Question

Confused about casting and order of operations

This is a very specific problem and I haven't heard back from the author, so I thought I would throw this out and see if my sanity is intact or not.

This is in regard to this video regarding DMA on a particular ARM processor STM32F407 and casting 16 bit words to 32 bit. I used to consider myself an expert in C but something is wrong here or my thinking is wrong.

Now around 16:46, you will see this setup for the DMA:

uint16_t rxBuf[8];
uint16_t txBuf[8];
...
HAL_I2SEx_TransmitReceive_DMA(&hi2s2, txBuf, rxBuf, 4);

And around 19:05 you will see this in the callback routine:

int lsample = (int) (rxBuf[0]<<16)|rxBuf[1];
int rsample = (int) (rxBuf[2]<<16)|rxBuf[3];

Now, what's going on is that the STM32F407 can only do DMA using 16-bit words, even if the data on the serial bus (I2S) is 24-bit or 32-bit data. I am sure (or assuming) that type int is the same as int32_t. The value in rxBuf[0] contains the upper 16 bits of a sample and rxBuf[1] has the lower 16 bits of the 32-bit left-channel sample.

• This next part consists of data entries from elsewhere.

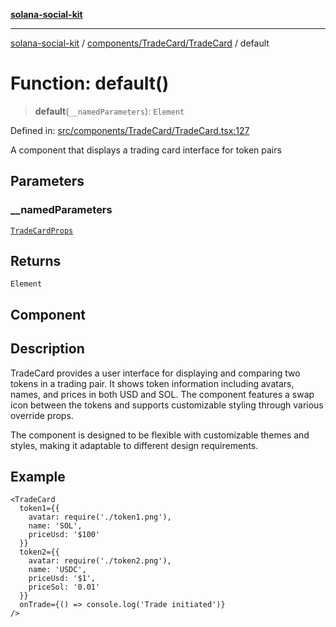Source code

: [**solana-social-kit**](../../../../README.md)

***

[solana-social-kit](../../../../README.md) / [components/TradeCard/TradeCard](../README.md) / default

# Function: default()

> **default**(`__namedParameters`): `Element`

Defined in: [src/components/TradeCard/TradeCard.tsx:127](https://github.com/SendArcade/solana-social-starter/blob/03568260ca96ed63f77049843c721de1cb011893/src/components/TradeCard/TradeCard.tsx#L127)

A component that displays a trading card interface for token pairs

## Parameters

### \_\_namedParameters

[`TradeCardProps`](../interfaces/TradeCardProps.md)

## Returns

`Element`

## Component

## Description

TradeCard provides a user interface for displaying and comparing two tokens
in a trading pair. It shows token information including avatars, names,
and prices in both USD and SOL. The component features a swap icon between
the tokens and supports customizable styling through various override props.

The component is designed to be flexible with customizable themes and styles,
making it adaptable to different design requirements.

## Example

```tsx
<TradeCard
  token1={{
    avatar: require('./token1.png'),
    name: 'SOL',
    priceUsd: '$100'
  }}
  token2={{
    avatar: require('./token2.png'),
    name: 'USDC',
    priceUsd: '$1',
    priceSol: '0.01'
  }}
  onTrade={() => console.log('Trade initiated')}
/>
```
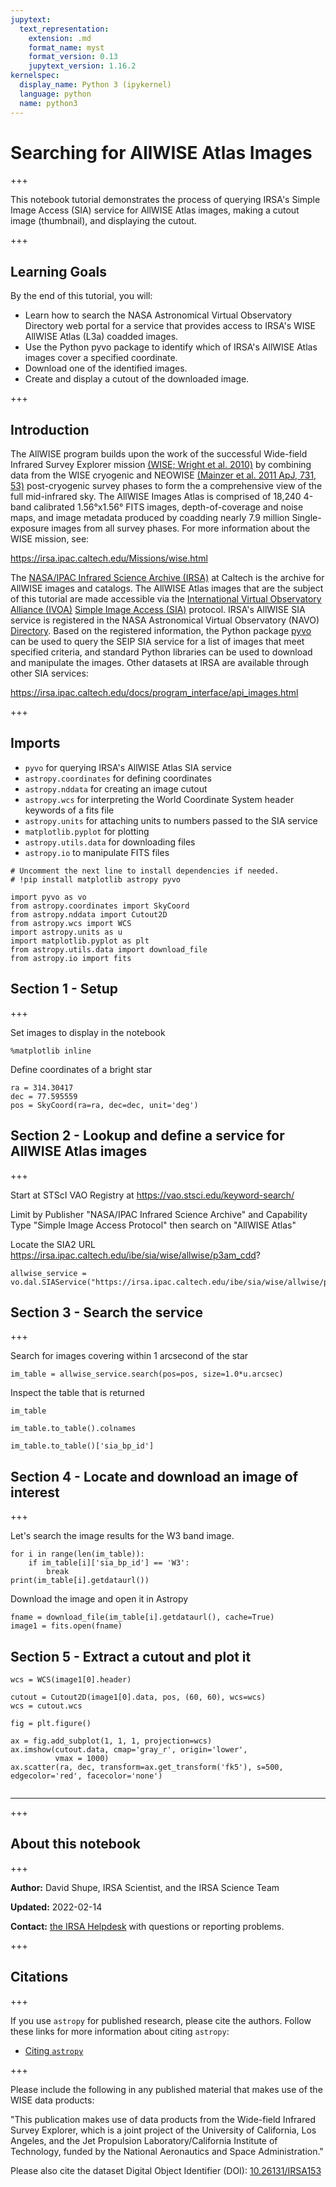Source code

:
 ```yaml
---
jupytext:
  text_representation:
    extension: .md
    format_name: myst
    format_version: 0.13
    jupytext_version: 1.16.2
kernelspec:
  display_name: Python 3 (ipykernel)
  language: python
  name: python3
---
```


# Searching for AllWISE Atlas Images

+++

This notebook tutorial demonstrates the process of querying IRSA's Simple Image Access (SIA) service for AllWISE Atlas images, making a cutout image (thumbnail), and displaying the cutout.

+++



## Learning Goals

By the end of this tutorial, you will:

* Learn how to search the NASA Astronomical Virtual Observatory Directory web portal for a service that provides access to IRSA's WISE AllWISE Atlas (L3a) coadded images.
* Use the Python pyvo package to identify which of IRSA's AllWISE Atlas images cover a specified coordinate.
* Download one of the identified images.
* Create and display a cutout of the downloaded image.

+++

## Introduction

The AllWISE program builds upon the work of the successful Wide-field Infrared Survey Explorer mission [(WISE; Wright et al. 2010)](http://adsabs.harvard.edu/abs/2010AJ....140.1868W) by combining data from the WISE cryogenic and NEOWISE [(Mainzer et al. 2011 ApJ, 731, 53)](http://adsabs.harvard.edu/abs/2011ApJ...731...53M) post-cryogenic survey phases to form the a comprehensive view of the full mid-infrared sky. The AllWISE Images Atlas is comprised of 18,240 4-band calibrated 1.56°x1.56° FITS images, depth-of-coverage and noise maps, and image metadata produced by coadding nearly 7.9 million Single-exposure images from all survey phases. For more information about the WISE mission, see:

https://irsa.ipac.caltech.edu/Missions/wise.html

The [NASA/IPAC Infrared Science Archive (IRSA)](https://irsa.ipac.caltech.edu) at Caltech is the archive for AllWISE images and catalogs. The AllWISE Atlas images that are the subject of this tutorial are made accessible via the [International Virtual Observatory Alliance (IVOA)](https://ivoa.net) [Simple Image Access (SIA)](https://wiki.ivoa.net/internal/IVOA/SiaInterface/SIA-V2-Analysis.pdf) protocol. IRSA's AllWISE SIA service is registered in the NASA Astronomical Virtual Observatory (NAVO) [Directory](https://vao.stsci.edu). Based on the registered information, the Python package [pyvo](https://pyvo.readthedocs.io) can be used to query the SEIP SIA service for a list of images that meet specified criteria, and standard Python libraries can be used to download and manipulate the images.
Other datasets at IRSA are available through other SIA services:

https://irsa.ipac.caltech.edu/docs/program_interface/api_images.html


+++

## Imports

- `pyvo` for querying IRSA's AllWISE Atlas SIA service
- `astropy.coordinates` for defining coordinates
- `astropy.nddata` for creating an image cutout
- `astropy.wcs` for interpreting the World Coordinate System header keywords of a fits file
- `astropy.units` for attaching units to numbers passed to the SIA service
- `matplotlib.pyplot` for plotting
- `astropy.utils.data` for downloading files
- `astropy.io` to manipulate FITS files

```{code-cell} ipython3
# Uncomment the next line to install dependencies if needed.
# !pip install matplotlib astropy pyvo
```

```{code-cell} ipython3
import pyvo as vo
from astropy.coordinates import SkyCoord
from astropy.nddata import Cutout2D
from astropy.wcs import WCS
import astropy.units as u
import matplotlib.pyplot as plt
from astropy.utils.data import download_file
from astropy.io import fits
```

## Section 1 - Setup

+++

Set images to display in the notebook

```{code-cell} ipython3
%matplotlib inline
```

Define coordinates of a bright star

```{code-cell} ipython3
ra = 314.30417
dec = 77.595559
pos = SkyCoord(ra=ra, dec=dec, unit='deg')
```

## Section 2 - Lookup and define a service for AllWISE Atlas images

+++

Start at STScI VAO Registry at https://vao.stsci.edu/keyword-search/

Limit by Publisher "NASA/IPAC Infrared Science Archive" and Capability Type "Simple Image Access Protocol" then search on "AllWISE Atlas"

Locate the SIA2 URL https://irsa.ipac.caltech.edu/ibe/sia/wise/allwise/p3am_cdd?

```{code-cell} ipython3
allwise_service = vo.dal.SIAService("https://irsa.ipac.caltech.edu/ibe/sia/wise/allwise/p3am_cdd?")
```

## Section 3 - Search the service

+++

Search for images covering within 1 arcsecond of the star

```{code-cell} ipython3
im_table = allwise_service.search(pos=pos, size=1.0*u.arcsec)
```

Inspect the table that is returned

```{code-cell} ipython3
im_table
```

```{code-cell} ipython3
im_table.to_table().colnames
```

```{code-cell} ipython3
im_table.to_table()['sia_bp_id']
```

## Section 4 - Locate and download an image of interest

+++

Let's search the image results for the W3 band image.

```{code-cell} ipython3
for i in range(len(im_table)):
    if im_table[i]['sia_bp_id'] == 'W3':
        break
print(im_table[i].getdataurl())
```

Download the image and open it in Astropy

```{code-cell} ipython3
fname = download_file(im_table[i].getdataurl(), cache=True)
image1 = fits.open(fname)
```

## Section 5 - Extract a cutout and plot it

```{code-cell} ipython3
wcs = WCS(image1[0].header)
```

```{code-cell} ipython3
cutout = Cutout2D(image1[0].data, pos, (60, 60), wcs=wcs)
wcs = cutout.wcs
```

```{code-cell} ipython3
fig = plt.figure()

ax = fig.add_subplot(1, 1, 1, projection=wcs)
ax.imshow(cutout.data, cmap='gray_r', origin='lower',
          vmax = 1000)
ax.scatter(ra, dec, transform=ax.get_transform('fk5'), s=500, edgecolor='red', facecolor='none')
```

```{code-cell} ipython3

```

***

+++

## About this notebook

+++

**Author:** David Shupe, IRSA Scientist, and the IRSA Science Team

**Updated:** 2022-02-14

**Contact:** [the IRSA Helpdesk](https://irsa.ipac.caltech.edu/docs/help_desk.html) with questions or reporting problems.


+++

## Citations

+++

If you use `astropy` for published research, please cite the authors. Follow these links for more information about citing `astropy`:

* [Citing `astropy`](https://www.astropy.org/acknowledging.html)

+++

Please include the following in any published material that makes use of the WISE data products:

"This publication makes use of data products from the Wide-field Infrared Survey Explorer, which is a joint project of the University of California, Los Angeles, and the Jet Propulsion Laboratory/California Institute of Technology, funded by the National Aeronautics and Space Administration."

Please also cite the dataset Digital Object Identifier (DOI): [10.26131/IRSA153](https://www.ipac.caltech.edu/doi/irsa/10.26131/IRSA153)

```{code-cell} ipython3

```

My problem is the parenths surrounding rxBuf[0]<<16 do not include the cast (int) to its left.

How can that possibly work? The cast to 32 bits applies to the result (rxBuf[0]<<16) but what is inside the pareths is only a 16-bit unsigned value being shifted left by 16 bits. There should be nothing but zeros left in that 16-bit value when it is cast to 32 bits.

I think the two lines of code should be

int32_t lsample = (int32_t) ( ( (uint32_t)rxBuf[0]<<16 ) | (uint32_t)rxBuf[1] );
int32_t rsample = (int32_t) ( ( (uint32_t)rxBuf[2]<<16 ) | (uint32_t)rxBuf[3] );

First you must cast the value rxBuf[0] into (uint32_t), then shift it left 16 bits. C will naturally cast the 16-bit value rxBuf[1] to 32 bits since the left operand is now 32 bits, but it's good to be explicit with the cast anyway.

But that is not the code shown and the guy's project obviously works. But I cannot see how you can get anything other than zeros in the upper 16 bits of the word.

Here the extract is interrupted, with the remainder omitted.